▶

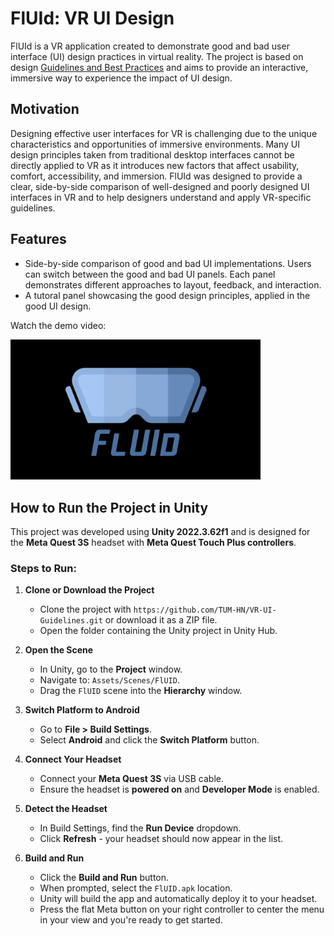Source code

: # FlUId: VR UI Design
FlUId is a VR application created to demonstrate good and bad user interface (UI) design practices in virtual reality. 
The project is based on design [Guidelines and Best Practices](../../wiki) and aims to provide an interactive, immersive way to experience the impact of UI design.

## Motivation
Designing effective user interfaces for VR is challenging due to the unique characteristics and opportunities of immersive environments. 
Many UI design principles taken from traditional desktop interfaces cannot be directly applied to VR as it introduces new factors that affect usability, comfort, accessibility, and immersion. 
FlUId was designed to provide a clear, side-by-side comparison of well-designed and poorly designed UI interfaces in VR and to help designers understand and apply VR-specific guidelines.

## Features
- Side-by-side comparison of good and bad UI implementations. Users can switch between the good and bad UI panels. Each panel demonstrates different approaches to layout, feedback, and interaction.
- A tutoral panel showcasing the good design principles, applied in the good UI design.
    
Watch the demo video:

<a href="https://youtu.be/NsY8NIObuMo">
  <img src="thumbnail.jpg" alt="Watch the demo" width="400"/>
</a>


## How to Run the Project in Unity

This project was developed using **Unity 2022.3.62f1** and is designed for the **Meta Quest 3S** headset with **Meta Quest Touch Plus controllers**.

### Steps to Run:

1. **Clone or Download the Project**
   - Clone the project with  `https://github.com/TUM-HN/VR-UI-Guidelines.git` or download it as a ZIP file.
   - Open the folder containing the Unity project in Unity Hub.

3. **Open the Scene**
   - In Unity, go to the **Project** window.
   - Navigate to: `Assets/Scenes/FlUID`.
   - Drag the `FlUID` scene into the **Hierarchy** window.

4. **Switch Platform to Android**
   - Go to **File > Build Settings**.
   - Select **Android** and click the **Switch Platform** button.

5. **Connect Your Headset**
   - Connect your **Meta Quest 3S** via USB cable.
   - Ensure the headset is **powered on** and **Developer Mode** is enabled.

6. **Detect the Headset**
   - In Build Settings, find the **Run Device** dropdown.
   - Click **Refresh** - your headset should now appear in the list.

7. **Build and Run**
   - Click the **Build and Run** button.
   - When prompted, select the `FlUID.apk` location.
   - Unity will build the app and automatically deploy it to your headset.
   - Press the flat Meta button on your right controller to center the menu in your view and you're ready to get started.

◀

**How to complete this task:** From the listing, copy each line containing the word "Quest".

**Solution to this problem:**
This project was developed using **Unity 2022.3.62f1** and is designed for the **Meta Quest 3S** headset with **Meta Quest Touch Plus controllers**.
   - Connect your **Meta Quest 3S** via USB cable.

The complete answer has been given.